■ **Exercise goal**: Please repeat the lines below, exactly and only, from the one that holds "- 放置网络标签为N键，选中网络标签，按下TAB调增标签规则" through the one that holds "电源线过大电流，需要加大宽度".
Records to use section start
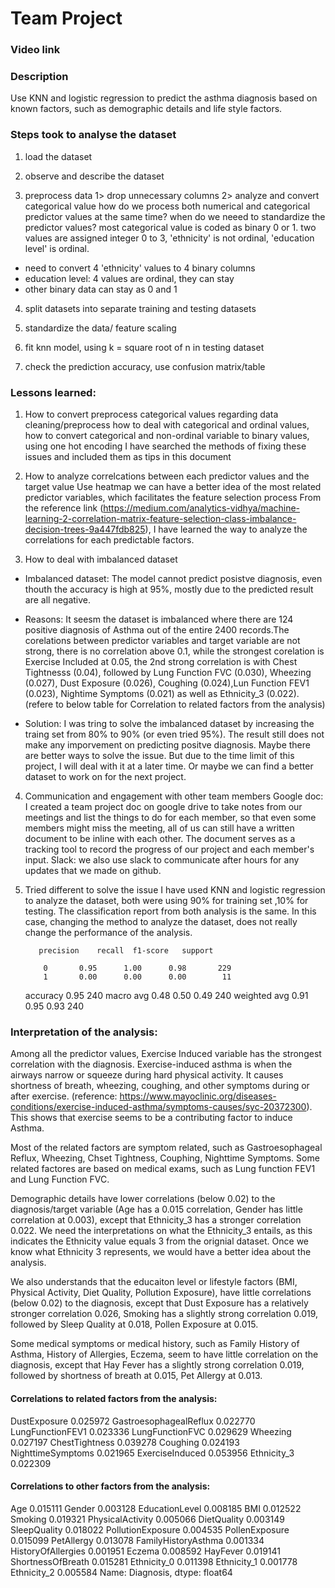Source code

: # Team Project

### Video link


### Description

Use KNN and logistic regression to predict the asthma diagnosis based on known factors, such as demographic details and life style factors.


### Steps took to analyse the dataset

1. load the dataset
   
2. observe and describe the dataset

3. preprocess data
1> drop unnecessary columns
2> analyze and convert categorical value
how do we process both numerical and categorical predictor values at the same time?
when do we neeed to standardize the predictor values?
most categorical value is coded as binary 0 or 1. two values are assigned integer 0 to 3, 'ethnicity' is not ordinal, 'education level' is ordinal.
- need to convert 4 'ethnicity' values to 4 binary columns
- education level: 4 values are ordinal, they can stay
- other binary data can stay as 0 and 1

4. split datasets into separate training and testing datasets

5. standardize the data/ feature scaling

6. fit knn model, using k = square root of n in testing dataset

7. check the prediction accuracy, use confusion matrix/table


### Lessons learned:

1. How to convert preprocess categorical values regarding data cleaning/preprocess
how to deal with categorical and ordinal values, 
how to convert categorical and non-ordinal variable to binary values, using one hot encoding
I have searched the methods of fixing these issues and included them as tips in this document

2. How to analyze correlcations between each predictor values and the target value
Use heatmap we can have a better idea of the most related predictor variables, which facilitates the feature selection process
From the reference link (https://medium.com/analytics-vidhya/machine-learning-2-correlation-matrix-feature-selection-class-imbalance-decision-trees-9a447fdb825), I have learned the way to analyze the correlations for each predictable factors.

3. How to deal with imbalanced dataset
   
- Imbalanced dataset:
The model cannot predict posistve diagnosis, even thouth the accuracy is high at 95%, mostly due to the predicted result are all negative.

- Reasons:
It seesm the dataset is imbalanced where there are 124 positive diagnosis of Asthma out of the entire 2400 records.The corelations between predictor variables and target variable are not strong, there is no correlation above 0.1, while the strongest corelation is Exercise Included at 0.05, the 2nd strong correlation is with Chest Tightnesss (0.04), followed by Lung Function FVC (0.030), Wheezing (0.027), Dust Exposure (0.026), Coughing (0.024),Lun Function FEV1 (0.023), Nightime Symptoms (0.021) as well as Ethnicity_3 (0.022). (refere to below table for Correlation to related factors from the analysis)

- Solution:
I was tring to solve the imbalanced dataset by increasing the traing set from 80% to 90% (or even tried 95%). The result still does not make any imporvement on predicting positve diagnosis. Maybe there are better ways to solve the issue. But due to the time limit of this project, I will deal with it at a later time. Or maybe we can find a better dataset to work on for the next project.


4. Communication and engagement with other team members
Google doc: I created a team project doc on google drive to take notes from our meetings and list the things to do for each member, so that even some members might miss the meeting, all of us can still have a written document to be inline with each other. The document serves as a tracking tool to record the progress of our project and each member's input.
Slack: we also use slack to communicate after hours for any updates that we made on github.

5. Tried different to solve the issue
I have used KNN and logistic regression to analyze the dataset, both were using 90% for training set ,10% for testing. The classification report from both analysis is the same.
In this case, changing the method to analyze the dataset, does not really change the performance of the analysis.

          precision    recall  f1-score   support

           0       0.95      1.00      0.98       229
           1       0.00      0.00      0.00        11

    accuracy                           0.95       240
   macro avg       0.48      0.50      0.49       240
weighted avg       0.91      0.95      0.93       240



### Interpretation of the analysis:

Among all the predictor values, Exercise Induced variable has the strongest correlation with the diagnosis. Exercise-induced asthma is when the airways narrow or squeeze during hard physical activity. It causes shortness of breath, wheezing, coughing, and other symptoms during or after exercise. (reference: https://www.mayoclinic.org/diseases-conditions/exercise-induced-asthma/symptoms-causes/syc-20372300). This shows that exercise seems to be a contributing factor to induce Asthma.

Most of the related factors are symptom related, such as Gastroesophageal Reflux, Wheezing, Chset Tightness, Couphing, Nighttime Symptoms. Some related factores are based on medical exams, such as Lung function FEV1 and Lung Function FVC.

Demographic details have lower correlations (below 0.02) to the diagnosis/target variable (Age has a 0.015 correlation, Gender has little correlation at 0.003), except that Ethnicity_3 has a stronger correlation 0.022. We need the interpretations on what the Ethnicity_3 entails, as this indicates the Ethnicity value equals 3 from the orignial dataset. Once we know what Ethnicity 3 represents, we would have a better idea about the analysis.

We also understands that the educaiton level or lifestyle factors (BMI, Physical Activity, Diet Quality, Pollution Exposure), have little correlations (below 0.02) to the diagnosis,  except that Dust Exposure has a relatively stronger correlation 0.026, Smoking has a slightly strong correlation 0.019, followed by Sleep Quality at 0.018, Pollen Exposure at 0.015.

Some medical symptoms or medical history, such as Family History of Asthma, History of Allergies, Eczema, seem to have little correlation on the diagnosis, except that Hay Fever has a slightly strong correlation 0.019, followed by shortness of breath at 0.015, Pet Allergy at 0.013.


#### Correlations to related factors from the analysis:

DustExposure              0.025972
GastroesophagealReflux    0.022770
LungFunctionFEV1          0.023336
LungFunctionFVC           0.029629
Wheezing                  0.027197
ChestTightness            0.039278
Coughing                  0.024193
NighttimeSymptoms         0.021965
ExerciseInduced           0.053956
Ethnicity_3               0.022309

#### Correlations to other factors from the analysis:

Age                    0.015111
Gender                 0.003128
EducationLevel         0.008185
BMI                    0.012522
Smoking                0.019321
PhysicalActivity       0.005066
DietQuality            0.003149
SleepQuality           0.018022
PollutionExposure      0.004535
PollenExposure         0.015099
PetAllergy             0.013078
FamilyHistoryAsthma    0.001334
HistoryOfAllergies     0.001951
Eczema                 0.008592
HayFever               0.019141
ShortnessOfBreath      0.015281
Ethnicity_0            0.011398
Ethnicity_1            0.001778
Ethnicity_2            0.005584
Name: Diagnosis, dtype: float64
Records to use section end
Records to use section start
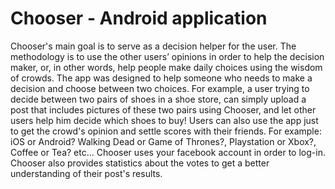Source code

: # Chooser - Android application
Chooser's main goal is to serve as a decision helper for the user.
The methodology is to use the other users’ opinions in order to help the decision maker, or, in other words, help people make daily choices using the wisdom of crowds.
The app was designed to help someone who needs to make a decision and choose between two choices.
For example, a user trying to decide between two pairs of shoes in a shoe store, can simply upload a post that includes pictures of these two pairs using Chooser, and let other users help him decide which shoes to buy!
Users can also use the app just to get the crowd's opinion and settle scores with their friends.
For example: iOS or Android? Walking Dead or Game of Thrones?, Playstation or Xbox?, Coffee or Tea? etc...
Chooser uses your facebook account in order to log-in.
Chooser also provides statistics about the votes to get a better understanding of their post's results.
Records to use section end
Records to use section start
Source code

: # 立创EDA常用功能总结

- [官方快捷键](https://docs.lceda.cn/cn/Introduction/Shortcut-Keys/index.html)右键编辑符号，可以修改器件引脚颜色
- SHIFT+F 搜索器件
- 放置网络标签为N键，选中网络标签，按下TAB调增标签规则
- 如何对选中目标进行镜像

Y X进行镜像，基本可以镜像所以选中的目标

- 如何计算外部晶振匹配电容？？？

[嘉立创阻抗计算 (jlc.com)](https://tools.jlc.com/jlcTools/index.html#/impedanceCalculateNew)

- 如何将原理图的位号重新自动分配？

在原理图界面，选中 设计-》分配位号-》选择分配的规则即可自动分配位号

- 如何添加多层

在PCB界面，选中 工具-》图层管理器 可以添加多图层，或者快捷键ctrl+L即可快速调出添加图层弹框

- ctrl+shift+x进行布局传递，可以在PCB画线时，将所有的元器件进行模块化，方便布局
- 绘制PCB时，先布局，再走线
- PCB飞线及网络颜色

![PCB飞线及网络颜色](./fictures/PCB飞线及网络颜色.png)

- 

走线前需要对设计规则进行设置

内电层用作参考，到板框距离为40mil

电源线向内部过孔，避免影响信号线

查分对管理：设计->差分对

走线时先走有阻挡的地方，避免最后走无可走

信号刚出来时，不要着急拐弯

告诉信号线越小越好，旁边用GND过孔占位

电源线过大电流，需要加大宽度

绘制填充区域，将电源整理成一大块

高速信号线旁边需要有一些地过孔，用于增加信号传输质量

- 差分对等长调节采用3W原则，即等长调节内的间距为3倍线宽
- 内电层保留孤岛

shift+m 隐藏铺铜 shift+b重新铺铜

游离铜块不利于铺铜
Records to use section end
■ **Exercise response**:
- 放置网络标签为N键，选中网络标签，按下TAB调增标签规则
- 如何对选中目标进行镜像

Y X进行镜像，基本可以镜像所以选中的目标

- 如何计算外部晶振匹配电容？？？

[嘉立创阻抗计算 (jlc.com)](https://tools.jlc.com/jlcTools/index.html#/impedanceCalculateNew)

- 如何将原理图的位号重新自动分配？

在原理图界面，选中 设计-》分配位号-》选择分配的规则即可自动分配位号

- 如何添加多层

在PCB界面，选中 工具-》图层管理器 可以添加多图层，或者快捷键ctrl+L即可快速调出添加图层弹框

- ctrl+shift+x进行布局传递，可以在PCB画线时，将所有的元器件进行模块化，方便布局
- 绘制PCB时，先布局，再走线
- PCB飞线及网络颜色

![PCB飞线及网络颜色](./fictures/PCB飞线及网络颜色.png)

- 

走线前需要对设计规则进行设置

内电层用作参考，到板框距离为40mil

电源线向内部过孔，避免影响信号线

查分对管理：设计->差分对

走线时先走有阻挡的地方，避免最后走无可走

信号刚出来时，不要着急拐弯

告诉信号线越小越好，旁边用GND过孔占位

电源线过大电流，需要加大宽度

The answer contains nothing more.